§ **INSTRUCTIONS TO FOLLOW**: Read the listing and extract each line that includes the word "Rios".
..........
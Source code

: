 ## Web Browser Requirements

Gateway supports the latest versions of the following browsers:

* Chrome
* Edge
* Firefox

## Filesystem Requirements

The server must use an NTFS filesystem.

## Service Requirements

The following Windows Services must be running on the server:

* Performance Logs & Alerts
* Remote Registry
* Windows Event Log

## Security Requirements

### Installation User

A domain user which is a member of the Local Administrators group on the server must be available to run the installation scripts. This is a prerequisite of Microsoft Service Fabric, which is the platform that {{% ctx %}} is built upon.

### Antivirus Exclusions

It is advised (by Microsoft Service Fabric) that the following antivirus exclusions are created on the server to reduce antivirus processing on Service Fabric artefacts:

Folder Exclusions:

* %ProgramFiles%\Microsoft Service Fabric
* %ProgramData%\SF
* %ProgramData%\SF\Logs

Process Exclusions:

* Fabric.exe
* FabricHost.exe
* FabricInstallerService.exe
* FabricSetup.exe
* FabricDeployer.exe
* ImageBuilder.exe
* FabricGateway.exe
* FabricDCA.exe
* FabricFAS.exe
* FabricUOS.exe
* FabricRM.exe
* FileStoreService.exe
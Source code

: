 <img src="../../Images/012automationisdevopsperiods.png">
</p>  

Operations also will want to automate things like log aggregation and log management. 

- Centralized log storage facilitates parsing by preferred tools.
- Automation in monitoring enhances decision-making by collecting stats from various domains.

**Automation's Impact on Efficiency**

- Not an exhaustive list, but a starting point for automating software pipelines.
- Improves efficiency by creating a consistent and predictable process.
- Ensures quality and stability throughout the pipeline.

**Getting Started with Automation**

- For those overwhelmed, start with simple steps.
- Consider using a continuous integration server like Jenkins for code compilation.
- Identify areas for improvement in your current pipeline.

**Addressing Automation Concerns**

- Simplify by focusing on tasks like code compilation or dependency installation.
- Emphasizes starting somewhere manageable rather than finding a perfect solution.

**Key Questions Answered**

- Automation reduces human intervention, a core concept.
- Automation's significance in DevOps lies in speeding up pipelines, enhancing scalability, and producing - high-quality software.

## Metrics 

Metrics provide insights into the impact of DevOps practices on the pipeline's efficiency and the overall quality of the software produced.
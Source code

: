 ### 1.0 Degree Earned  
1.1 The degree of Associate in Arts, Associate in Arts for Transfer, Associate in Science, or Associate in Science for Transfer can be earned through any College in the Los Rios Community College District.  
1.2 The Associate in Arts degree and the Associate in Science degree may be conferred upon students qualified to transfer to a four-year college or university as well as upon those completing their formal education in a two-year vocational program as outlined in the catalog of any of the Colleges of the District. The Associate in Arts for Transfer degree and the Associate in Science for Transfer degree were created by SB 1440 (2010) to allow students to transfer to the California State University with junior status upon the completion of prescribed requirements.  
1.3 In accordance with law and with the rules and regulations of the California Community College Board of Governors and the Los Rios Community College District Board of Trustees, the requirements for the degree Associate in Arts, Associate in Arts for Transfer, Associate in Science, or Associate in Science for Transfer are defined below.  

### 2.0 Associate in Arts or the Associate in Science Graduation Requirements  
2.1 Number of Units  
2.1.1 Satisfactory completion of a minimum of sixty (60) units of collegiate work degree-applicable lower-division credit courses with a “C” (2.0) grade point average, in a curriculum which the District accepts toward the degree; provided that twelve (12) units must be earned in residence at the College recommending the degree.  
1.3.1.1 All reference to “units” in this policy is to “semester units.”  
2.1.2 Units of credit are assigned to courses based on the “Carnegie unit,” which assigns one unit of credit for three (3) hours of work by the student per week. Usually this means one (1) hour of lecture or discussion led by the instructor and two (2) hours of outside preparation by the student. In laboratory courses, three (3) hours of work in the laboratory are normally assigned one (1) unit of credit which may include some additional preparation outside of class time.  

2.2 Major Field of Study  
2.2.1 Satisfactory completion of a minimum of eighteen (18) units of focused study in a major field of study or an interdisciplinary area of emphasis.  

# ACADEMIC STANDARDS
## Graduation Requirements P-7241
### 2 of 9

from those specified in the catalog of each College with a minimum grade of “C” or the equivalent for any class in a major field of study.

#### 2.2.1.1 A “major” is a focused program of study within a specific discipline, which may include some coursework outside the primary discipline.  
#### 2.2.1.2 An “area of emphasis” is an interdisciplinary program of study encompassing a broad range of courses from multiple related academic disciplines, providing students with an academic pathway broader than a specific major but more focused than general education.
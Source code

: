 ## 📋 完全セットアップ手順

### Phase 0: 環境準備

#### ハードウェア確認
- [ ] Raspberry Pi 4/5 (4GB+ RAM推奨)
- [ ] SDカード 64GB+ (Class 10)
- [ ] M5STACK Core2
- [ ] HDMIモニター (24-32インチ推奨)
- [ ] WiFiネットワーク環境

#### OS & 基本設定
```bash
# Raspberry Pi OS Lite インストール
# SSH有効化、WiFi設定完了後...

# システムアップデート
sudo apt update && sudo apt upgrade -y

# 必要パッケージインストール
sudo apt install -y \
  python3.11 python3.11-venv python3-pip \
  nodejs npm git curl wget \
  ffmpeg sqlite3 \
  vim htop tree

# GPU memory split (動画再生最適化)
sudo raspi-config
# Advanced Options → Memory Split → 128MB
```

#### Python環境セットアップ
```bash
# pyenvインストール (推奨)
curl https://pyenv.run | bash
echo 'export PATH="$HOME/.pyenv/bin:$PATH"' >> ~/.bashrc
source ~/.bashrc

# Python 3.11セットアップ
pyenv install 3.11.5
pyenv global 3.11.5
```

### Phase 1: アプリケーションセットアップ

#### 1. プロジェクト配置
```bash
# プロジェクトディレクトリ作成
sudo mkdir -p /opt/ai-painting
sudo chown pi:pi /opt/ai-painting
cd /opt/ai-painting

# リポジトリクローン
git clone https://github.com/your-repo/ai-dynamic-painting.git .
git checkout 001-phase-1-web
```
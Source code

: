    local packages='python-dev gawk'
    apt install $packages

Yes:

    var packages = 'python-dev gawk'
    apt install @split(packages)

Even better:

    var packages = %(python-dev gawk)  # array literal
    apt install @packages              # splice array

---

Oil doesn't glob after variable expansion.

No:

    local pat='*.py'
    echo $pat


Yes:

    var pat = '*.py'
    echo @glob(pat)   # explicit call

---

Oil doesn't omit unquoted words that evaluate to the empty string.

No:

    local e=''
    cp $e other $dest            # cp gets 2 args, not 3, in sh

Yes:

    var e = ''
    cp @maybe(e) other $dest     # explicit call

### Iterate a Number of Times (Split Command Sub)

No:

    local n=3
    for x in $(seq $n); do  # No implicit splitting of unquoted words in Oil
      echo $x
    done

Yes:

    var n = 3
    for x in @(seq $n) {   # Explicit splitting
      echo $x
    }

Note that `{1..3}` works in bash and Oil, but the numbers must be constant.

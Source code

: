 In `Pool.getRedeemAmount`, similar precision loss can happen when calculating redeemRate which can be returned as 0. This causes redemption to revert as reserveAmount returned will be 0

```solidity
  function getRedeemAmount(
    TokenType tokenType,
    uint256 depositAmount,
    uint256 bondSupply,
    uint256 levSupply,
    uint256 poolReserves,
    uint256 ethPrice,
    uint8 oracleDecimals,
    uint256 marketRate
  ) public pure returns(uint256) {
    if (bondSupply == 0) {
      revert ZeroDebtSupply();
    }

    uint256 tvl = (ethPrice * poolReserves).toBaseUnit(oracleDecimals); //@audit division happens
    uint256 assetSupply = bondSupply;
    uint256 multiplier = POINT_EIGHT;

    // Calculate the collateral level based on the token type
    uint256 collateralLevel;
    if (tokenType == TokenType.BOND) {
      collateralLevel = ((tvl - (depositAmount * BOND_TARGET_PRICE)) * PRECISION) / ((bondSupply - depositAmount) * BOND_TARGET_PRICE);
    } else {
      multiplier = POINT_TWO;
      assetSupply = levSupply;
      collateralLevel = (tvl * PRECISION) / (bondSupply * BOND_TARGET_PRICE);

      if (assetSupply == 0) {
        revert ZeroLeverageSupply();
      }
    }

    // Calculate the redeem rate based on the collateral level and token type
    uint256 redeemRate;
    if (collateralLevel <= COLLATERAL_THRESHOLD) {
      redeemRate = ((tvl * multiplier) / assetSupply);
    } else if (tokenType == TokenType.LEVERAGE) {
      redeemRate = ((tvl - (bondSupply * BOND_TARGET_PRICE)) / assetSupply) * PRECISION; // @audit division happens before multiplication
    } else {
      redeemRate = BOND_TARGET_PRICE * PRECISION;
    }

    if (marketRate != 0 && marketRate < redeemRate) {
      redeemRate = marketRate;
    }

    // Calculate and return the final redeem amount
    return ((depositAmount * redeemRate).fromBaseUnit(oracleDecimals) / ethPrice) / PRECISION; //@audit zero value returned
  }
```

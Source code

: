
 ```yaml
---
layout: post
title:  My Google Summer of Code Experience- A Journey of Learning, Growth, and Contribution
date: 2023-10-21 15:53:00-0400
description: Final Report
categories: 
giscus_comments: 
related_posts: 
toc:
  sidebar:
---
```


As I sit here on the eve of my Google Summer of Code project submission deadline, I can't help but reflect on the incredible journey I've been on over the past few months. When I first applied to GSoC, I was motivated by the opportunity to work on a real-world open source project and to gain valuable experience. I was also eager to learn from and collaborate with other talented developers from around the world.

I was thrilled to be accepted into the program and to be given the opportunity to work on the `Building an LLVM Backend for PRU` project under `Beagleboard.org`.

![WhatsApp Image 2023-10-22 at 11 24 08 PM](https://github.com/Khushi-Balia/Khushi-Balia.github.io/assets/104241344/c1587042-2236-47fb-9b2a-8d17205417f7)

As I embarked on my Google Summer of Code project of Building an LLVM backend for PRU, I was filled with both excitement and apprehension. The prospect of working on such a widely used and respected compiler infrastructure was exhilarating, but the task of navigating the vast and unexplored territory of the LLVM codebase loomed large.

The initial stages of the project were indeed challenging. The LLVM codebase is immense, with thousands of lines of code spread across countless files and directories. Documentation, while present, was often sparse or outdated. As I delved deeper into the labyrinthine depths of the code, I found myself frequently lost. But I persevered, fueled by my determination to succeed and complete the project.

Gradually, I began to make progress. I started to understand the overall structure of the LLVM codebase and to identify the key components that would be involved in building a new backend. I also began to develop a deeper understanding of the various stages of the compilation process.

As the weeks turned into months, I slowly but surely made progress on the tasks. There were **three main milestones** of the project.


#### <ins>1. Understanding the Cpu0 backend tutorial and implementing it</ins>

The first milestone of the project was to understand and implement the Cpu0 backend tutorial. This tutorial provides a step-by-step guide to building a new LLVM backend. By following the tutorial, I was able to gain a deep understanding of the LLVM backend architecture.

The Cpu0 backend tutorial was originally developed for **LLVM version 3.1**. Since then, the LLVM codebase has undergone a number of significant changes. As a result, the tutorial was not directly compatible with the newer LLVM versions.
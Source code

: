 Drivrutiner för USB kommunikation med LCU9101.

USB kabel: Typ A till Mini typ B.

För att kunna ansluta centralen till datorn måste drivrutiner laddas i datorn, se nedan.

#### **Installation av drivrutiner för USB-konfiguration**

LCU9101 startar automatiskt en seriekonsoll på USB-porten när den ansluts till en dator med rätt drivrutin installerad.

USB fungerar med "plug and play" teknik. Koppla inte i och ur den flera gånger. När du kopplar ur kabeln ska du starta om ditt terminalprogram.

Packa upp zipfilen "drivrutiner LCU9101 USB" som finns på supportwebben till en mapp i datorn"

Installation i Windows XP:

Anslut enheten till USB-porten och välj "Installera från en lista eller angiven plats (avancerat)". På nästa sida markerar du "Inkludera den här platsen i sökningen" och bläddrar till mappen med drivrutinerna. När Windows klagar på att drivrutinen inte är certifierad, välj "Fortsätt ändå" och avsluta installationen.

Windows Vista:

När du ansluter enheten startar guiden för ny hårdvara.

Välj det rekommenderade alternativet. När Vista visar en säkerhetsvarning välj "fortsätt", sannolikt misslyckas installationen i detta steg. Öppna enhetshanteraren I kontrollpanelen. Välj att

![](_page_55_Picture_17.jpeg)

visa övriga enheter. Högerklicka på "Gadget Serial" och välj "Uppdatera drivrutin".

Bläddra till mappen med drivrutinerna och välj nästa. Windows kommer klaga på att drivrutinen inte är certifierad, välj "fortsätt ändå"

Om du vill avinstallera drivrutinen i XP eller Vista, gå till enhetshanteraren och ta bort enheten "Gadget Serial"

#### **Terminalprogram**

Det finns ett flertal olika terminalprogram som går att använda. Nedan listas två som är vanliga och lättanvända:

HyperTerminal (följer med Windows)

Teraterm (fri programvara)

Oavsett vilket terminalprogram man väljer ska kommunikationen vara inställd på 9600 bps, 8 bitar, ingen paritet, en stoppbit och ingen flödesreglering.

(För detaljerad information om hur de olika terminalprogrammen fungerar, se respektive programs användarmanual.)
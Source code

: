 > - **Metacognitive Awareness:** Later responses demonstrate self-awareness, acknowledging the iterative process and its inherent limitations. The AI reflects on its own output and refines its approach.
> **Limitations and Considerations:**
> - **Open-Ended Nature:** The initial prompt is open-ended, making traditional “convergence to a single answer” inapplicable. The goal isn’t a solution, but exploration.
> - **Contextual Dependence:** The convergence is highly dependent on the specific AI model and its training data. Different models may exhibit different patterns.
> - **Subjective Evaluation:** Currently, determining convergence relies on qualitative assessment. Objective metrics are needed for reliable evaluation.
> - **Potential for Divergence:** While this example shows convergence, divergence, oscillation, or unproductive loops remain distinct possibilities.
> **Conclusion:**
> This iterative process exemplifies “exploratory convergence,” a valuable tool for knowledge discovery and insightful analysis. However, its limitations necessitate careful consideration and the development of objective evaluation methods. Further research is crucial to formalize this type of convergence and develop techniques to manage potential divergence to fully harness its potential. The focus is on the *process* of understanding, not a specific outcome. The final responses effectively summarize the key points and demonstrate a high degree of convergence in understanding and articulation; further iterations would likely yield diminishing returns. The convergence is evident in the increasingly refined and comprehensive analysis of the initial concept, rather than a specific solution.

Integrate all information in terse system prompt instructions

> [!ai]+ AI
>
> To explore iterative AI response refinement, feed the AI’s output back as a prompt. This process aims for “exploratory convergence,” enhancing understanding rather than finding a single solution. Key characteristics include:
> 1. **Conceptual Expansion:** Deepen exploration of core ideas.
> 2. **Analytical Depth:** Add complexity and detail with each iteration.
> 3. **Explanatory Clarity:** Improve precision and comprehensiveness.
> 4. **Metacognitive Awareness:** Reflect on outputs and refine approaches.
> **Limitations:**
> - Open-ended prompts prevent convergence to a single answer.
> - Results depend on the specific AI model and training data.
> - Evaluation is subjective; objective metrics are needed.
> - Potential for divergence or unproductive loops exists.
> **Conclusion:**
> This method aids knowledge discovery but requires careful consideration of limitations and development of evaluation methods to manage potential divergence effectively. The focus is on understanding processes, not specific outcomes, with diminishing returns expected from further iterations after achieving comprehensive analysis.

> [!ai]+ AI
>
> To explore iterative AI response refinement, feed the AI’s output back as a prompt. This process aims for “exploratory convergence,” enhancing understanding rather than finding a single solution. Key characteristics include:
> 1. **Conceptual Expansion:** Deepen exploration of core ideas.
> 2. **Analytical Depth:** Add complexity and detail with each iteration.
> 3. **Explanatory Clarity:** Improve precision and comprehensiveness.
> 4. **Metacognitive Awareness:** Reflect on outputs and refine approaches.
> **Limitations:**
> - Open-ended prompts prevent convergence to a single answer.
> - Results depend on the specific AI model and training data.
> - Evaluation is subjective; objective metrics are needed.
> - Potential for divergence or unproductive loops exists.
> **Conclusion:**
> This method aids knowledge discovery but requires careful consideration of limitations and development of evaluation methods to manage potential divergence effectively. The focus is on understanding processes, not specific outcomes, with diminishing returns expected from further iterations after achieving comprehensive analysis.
..........
§ **ANSWER TO THIS EXERCISE**:
1.1 The degree of Associate in Arts, Associate in Arts for Transfer, Associate in Science, or Associate in Science for Transfer can be earned through any College in the Los Rios Community College District.  
1.3 In accordance with law and with the rules and regulations of the California Community College Board of Governors and the Los Rios Community College District Board of Trustees, the requirements for the degree Associate in Arts, Associate in Arts for Transfer, Associate in Science, or Associate in Science for Transfer are defined below.  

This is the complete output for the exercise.